=== Supplied data ===
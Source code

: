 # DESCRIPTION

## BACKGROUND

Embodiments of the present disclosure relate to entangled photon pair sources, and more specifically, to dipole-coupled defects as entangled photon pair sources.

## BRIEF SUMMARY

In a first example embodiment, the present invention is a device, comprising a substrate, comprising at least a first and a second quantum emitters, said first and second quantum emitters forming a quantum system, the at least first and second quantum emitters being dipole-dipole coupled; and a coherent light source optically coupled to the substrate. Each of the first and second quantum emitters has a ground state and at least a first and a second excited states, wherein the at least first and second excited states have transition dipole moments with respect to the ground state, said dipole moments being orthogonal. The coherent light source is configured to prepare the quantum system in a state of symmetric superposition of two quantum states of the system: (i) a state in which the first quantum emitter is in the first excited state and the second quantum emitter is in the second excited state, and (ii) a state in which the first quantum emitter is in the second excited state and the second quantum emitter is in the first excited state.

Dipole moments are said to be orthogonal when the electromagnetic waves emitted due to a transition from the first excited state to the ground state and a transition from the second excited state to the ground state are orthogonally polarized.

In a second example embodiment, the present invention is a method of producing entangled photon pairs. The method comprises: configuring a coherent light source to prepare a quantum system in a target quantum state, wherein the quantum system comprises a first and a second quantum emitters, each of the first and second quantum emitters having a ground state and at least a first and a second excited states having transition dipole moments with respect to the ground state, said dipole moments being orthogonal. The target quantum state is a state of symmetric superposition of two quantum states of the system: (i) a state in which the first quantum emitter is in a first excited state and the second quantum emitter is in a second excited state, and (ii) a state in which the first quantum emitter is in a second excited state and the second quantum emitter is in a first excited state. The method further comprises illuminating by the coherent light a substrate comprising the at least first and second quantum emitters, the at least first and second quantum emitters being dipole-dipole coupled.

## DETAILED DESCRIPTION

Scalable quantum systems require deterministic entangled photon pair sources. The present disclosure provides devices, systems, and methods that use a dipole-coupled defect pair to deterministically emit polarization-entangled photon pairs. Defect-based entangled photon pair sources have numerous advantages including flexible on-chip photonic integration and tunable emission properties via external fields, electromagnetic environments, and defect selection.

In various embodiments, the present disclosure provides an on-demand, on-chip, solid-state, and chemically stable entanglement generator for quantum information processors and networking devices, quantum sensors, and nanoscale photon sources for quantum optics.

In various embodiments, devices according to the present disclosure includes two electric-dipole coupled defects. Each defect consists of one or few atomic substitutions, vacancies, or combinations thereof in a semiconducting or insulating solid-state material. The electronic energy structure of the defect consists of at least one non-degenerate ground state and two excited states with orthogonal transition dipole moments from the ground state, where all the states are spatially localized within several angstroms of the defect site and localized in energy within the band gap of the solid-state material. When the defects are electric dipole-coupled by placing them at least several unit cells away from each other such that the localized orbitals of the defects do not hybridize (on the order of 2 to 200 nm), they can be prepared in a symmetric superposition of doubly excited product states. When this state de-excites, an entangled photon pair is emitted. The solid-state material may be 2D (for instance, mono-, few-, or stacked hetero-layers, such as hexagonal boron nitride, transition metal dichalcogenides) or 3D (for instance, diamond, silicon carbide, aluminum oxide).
===
» **The problem**
All of the records above are to be printed again exactly as they appear.

» **Written solution**
Source code

: # DESCRIPTION

## BACKGROUND

Embodiments of the present disclosure relate to entangled photon pair sources, and more specifically, to dipole-coupled defects as entangled photon pair sources.

## BRIEF SUMMARY

In a first example embodiment, the present invention is a device, comprising a substrate, comprising at least a first and a second quantum emitters, said first and second quantum emitters forming a quantum system, the at least first and second quantum emitters being dipole-dipole coupled; and a coherent light source optically coupled to the substrate. Each of the first and second quantum emitters has a ground state and at least a first and a second excited states, wherein the at least first and second excited states have transition dipole moments with respect to the ground state, said dipole moments being orthogonal. The coherent light source is configured to prepare the quantum system in a state of symmetric superposition of two quantum states of the system: (i) a state in which the first quantum emitter is in the first excited state and the second quantum emitter is in the second excited state, and (ii) a state in which the first quantum emitter is in the second excited state and the second quantum emitter is in the first excited state.

Dipole moments are said to be orthogonal when the electromagnetic waves emitted due to a transition from the first excited state to the ground state and a transition from the second excited state to the ground state are orthogonally polarized.

In a second example embodiment, the present invention is a method of producing entangled photon pairs. The method comprises: configuring a coherent light source to prepare a quantum system in a target quantum state, wherein the quantum system comprises a first and a second quantum emitters, each of the first and second quantum emitters having a ground state and at least a first and a second excited states having transition dipole moments with respect to the ground state, said dipole moments being orthogonal. The target quantum state is a state of symmetric superposition of two quantum states of the system: (i) a state in which the first quantum emitter is in a first excited state and the second quantum emitter is in a second excited state, and (ii) a state in which the first quantum emitter is in a second excited state and the second quantum emitter is in a first excited state. The method further comprises illuminating by the coherent light a substrate comprising the at least first and second quantum emitters, the at least first and second quantum emitters being dipole-dipole coupled.

## DETAILED DESCRIPTION

Scalable quantum systems require deterministic entangled photon pair sources. The present disclosure provides devices, systems, and methods that use a dipole-coupled defect pair to deterministically emit polarization-entangled photon pairs. Defect-based entangled photon pair sources have numerous advantages including flexible on-chip photonic integration and tunable emission properties via external fields, electromagnetic environments, and defect selection.

In various embodiments, the present disclosure provides an on-demand, on-chip, solid-state, and chemically stable entanglement generator for quantum information processors and networking devices, quantum sensors, and nanoscale photon sources for quantum optics.

In various embodiments, devices according to the present disclosure includes two electric-dipole coupled defects. Each defect consists of one or few atomic substitutions, vacancies, or combinations thereof in a semiconducting or insulating solid-state material. The electronic energy structure of the defect consists of at least one non-degenerate ground state and two excited states with orthogonal transition dipole moments from the ground state, where all the states are spatially localized within several angstroms of the defect site and localized in energy within the band gap of the solid-state material. When the defects are electric dipole-coupled by placing them at least several unit cells away from each other such that the localized orbitals of the defects do not hybridize (on the order of 2 to 200 nm), they can be prepared in a symmetric superposition of doubly excited product states. When this state de-excites, an entangled photon pair is emitted. The solid-state material may be 2D (for instance, mono-, few-, or stacked hetero-layers, such as hexagonal boron nitride, transition metal dichalcogenides) or 3D (for instance, diamond, silicon carbide, aluminum oxide).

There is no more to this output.